The then governor of the state, John Ashcroft, vetoed the legislation. The Missouri legislature overrode his veto, and hence, our program is called the Missouri Scholars Academy, not the Missouri Governor’s school.
Whenever I speak publicly, I say MSA is Missouri’s Governor’s School, to those who know what that means. It still means something, but you have to know what it means. It’s a fully publicly funded, summer opportunity for really bright kids. The focus has changed with some of the programming; at MU, we’ve always defined MSA as being about the liberal arts. We have philosophy, chemistry, art, math, but some schools are much more focused; there’s one is Pennsylvania on agricultural sciences, and there’s one in Tennessee on international relations.
What was that first academy like?
So the first year was 1985; we had some really risk-taking people involved. We had no idea what we were doing, and no idea what to expect. This was a very new activity for MU as a whole. No one had this kind of opportunity before on this campus; the staff had very little idea what to do with teenagers, so we all had to learn, but in a nutshell, it was a smashing success. We tried to keep it spontaneous, like doing surprise night dances by the columns. In that first week, we didn’t have faculty eat with kids; we just gave them money to go eat off campus, but then the second week, we changed that.
Since then, there have been a lot of changes: where the dorm is, certain parts of the day, some things that happen with the programming, etc. but for the most part, the academy today is no different than the first one. You take a couple bright kids, give them the chance to live with and learn from each other, go to classes, learn in and out of class, and the result is an explosion of activity internally, intellectually, and socially that stays with these students as they grow up.
Were there any emergencies during the first trial run of the academy?
We’ve never had something which we’ve not been able to handle, and that’s because of the talented people we hire. They know when to have fun, and when to exercise discipline, while being educational.
The most famous emergency was the very first night of the first year. We had a tornado drill the first night, a real tornado warning. We hadn’t had a drill yet, this was a high-stakes year, and because it was the first year, none of us knew the building. So there was that.
Another day, three kids climbed onto the dome on Jesse Hall. They had to be kicked out because it was seriously dangerous. This was also before cell phones; we had to be really concerned about alerting students and getting them to stay on MSA’s campus. We’ve always had a closed campus, so we aimed for a footprint that included the quadrangle, but the spread has gotten bigger. We didn’t get walkie talkies until very recently, but now there are cell phones, so we save a lot of walkie-talkie money.

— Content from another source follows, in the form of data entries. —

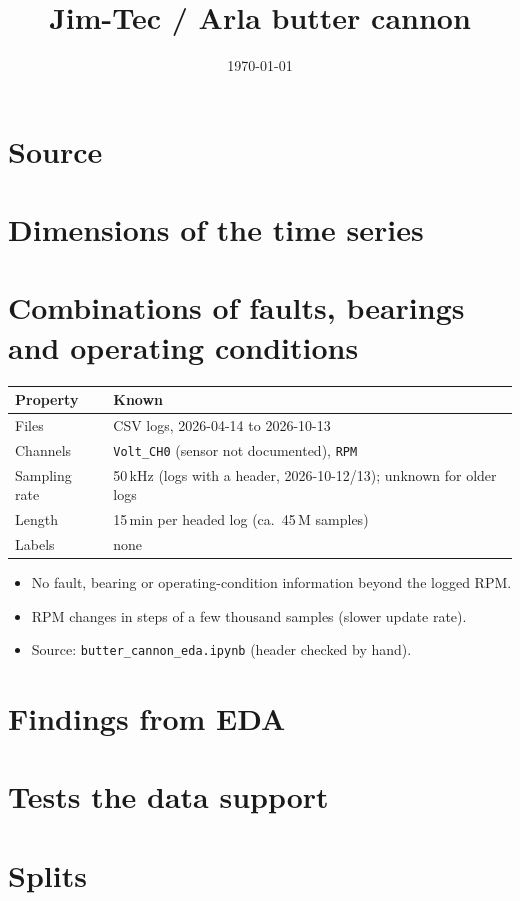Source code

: \documentclass[11pt,a4paper]{article}
\title{Jim-Tec / Arla butter cannon}
\author{}
\date{\today}
\begin{document}
\maketitle

\section{Source}

\section{Dimensions of the time series}

\section{Combinations of faults, bearings and operating conditions}

\begin{table}[h]
\centering
\small
\begin{tabular}{ll}
\toprule
Property & Known \\
\midrule
Files         & CSV logs, 2026-04-14 to 2026-10-13 \\
Channels      & \texttt{Volt\_CH0} (sensor not documented), \texttt{RPM} \\
Sampling rate & 50\,kHz (logs with a header, 2026-10-12/13); unknown for older logs \\
Length        & 15\,min per headed log (ca.\ 45\,M samples) \\
Labels        & none \\
\bottomrule
\end{tabular}
\end{table}

\begin{itemize}
  \item No fault, bearing or operating-condition information beyond the logged RPM.
  \item RPM changes in steps of a few thousand samples (slower update rate).
  \item Source: \texttt{butter\_cannon\_eda.ipynb} (header checked by hand).
\end{itemize}

\section{Findings from EDA}

\section{Tests the data support}

\section{Splits}
\end{document}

What might people, even scholars, not know about MSA?
People always ask, “Why does MSA have 330 kids?” Because that’s how many students we can house in Mark Twain hall! But ironically, we didn’t use Mark Twain when MSA first started. It was a privately-owned residence hall, like Brookside now, and they would have charged a very high rate, so we couldn’t afford it. We used the Loeb cafeteria, McDavid, and the McReynolds building; it was fabulous, and right across the street from Geology. By the time MU decided to close Loeb as a dining hall, they had purchased Mark Twain, and we just moved the whole operation there.
What was that original curriculum like compared to the current curriculum?
The original curriculum–called Area 1, Area 2, and Area 3–was modeled after that of the Governor’s Schools of North Carolina, Kentucky, and Arkansas. Area 1 was what we call now academic majors, Area 2 was originally a Philosophy minor that all the scholars took. And Area 3 was and is what we called Personal and Social Development. It wasn’t too long before we found it was difficult to find people to teach philosophy the way we wanted, so we migrated Area 2, philosophy, into faculty- designed Minors. And it wasn’t too long before kids were saying, “We don’t need personal and social development, we’re very developed.” So we changed it to Personal and Social Dynamics.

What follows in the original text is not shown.